When reviewing your proof, check:

  • Spelling and grammar — read every word aloud, slowly. Typos in large-format print are expensive mistakes.
  • Colours — do the colours match your brand guidelines? Note that screens display RGB and the print output will be CMYK, so minor variation is normal, but significant colour shifts should be flagged.
  • Logo placement and sizing — is your logo proportionate, correctly positioned, and not distorted?
  • Contact details — phone numbers, website URLs, and addresses are the details most frequently entered incorrectly.
  • Bleed and trim lines — ensure no critical content (especially text or logos) sits within the safe zone margin.

Do not approve a proof quickly just to speed up production. A two-minute careful review can save you hundreds of dollars in reprinting costs and prevent the embarrassment of displaying a sign with an error at a high-profile Brisbane event.


Step 6: Think About Installation and Display Before the Product Arrives

Signage that arrives on the day of your event without a plan for how it will be displayed is a genuine operational headache. Think through the installation requirements during the ordering stage, not after.

Questions to answer before ordering:

  • Do you need a hardware kit for your pull-up banner stand, or does it come included?
  • If you’re mounting a corflute sign to a fence, do you have cable ties or sign stakes?
  • For foam board signs, are you using an easel, a tabletop stand, or wall mounting?
  • Will the venue allow you to use adhesives on walls or windows? Many Brisbane function venues have restrictions on this.

If you’re ordering signage for an outdoor Brisbane location — particularly in summer — consider weight and wind stability. A lightweight A-frame sign unattended at a Fortitude Valley street market in a January afternoon breeze will not stay upright without ballasting.


Step 7: Evaluate After the Event

First-time buyers rarely build in a review process after their signage is used. This is a missed opportunity for improvement.

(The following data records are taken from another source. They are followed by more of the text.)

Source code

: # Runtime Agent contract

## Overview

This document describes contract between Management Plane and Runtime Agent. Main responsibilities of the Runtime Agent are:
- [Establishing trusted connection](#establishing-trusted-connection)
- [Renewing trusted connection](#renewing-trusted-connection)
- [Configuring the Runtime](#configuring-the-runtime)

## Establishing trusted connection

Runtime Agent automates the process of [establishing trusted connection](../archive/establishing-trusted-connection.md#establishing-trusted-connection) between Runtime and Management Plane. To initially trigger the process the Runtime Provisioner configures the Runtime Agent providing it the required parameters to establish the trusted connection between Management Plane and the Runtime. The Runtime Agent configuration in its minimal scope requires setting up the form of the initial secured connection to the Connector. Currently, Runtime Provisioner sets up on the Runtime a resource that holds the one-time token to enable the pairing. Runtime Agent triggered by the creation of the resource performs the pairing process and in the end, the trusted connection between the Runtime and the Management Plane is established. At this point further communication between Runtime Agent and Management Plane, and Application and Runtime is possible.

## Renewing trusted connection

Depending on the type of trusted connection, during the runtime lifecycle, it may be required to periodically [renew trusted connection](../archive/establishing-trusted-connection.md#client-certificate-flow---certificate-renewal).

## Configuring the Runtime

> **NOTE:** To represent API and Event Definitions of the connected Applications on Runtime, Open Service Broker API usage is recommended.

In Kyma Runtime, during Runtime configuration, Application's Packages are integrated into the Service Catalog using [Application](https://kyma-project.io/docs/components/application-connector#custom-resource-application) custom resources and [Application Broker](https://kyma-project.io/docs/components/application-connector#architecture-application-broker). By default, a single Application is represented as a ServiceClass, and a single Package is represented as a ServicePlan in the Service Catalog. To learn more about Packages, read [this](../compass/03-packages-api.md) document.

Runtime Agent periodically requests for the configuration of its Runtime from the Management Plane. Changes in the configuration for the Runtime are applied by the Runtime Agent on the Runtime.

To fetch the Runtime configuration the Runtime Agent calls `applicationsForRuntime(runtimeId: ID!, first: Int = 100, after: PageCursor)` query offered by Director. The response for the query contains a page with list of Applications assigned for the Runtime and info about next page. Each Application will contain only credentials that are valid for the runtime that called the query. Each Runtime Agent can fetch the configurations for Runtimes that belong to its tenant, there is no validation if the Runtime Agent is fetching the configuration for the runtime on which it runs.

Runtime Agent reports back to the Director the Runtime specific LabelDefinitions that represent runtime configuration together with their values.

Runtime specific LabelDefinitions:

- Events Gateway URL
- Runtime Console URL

After your event or campaign, ask yourself:

  • Was the sign visible from the intended distance?
  • Did the messaging clearly communicate what we needed it to?
  • Did the material hold up to the conditions (weather, handling, transport)?
  • Would a different size, format, or position have worked better?
  • Did we receive any feedback — positive or negative — about the signage from staff, customers, or attendees?

Document these observations before you order your next batch of signs in Brisbane. Signage decisions improve significantly with even one round of real-world feedback, and building institutional knowledge around what works for your brand in your specific context is genuinely valuable.


Common Pitfalls Summary

Before placing your first order, keep this checklist close:

  • ❌ Don’t order before defining the purpose and environment
  • ❌ Don’t submit low-resolution or RGB artwork files
  • ❌ Don’t forget to check proofs thoroughly before approving
  • ❌ Don’t underestimate lead times, especially in peak seasons
  • ❌ Don’t ignore installation logistics until the day of the event
  • ❌ Don’t choose a sign type based on price alone — match the material to the use case

Final Thoughts: Signage as a Long-Term Brand Asset

The businesses that get the most value from custom signage aren’t the ones who order the cheapest option available — they’re the ones who approach each order strategically. By following the steps above, you’ll move from reactive purchasing (ordering something in a panic the week before an event) to intentional brand investment.

Brisbane is a growing, dynamic city with a business community that’s increasingly brand-savvy. The organisations standing out in the crowd — at trade expos, on commercial streets, at community events, and in professional workplaces — are those whose signage communicates confidence, clarity, and consistency.

Start with purpose. Choose the right format. Prepare proper artwork. Review your proof. Plan your display. And keep improving with every order.

That’s how first-time buyers become experienced signage decision-makers — and how brands build visibility that compounds over time.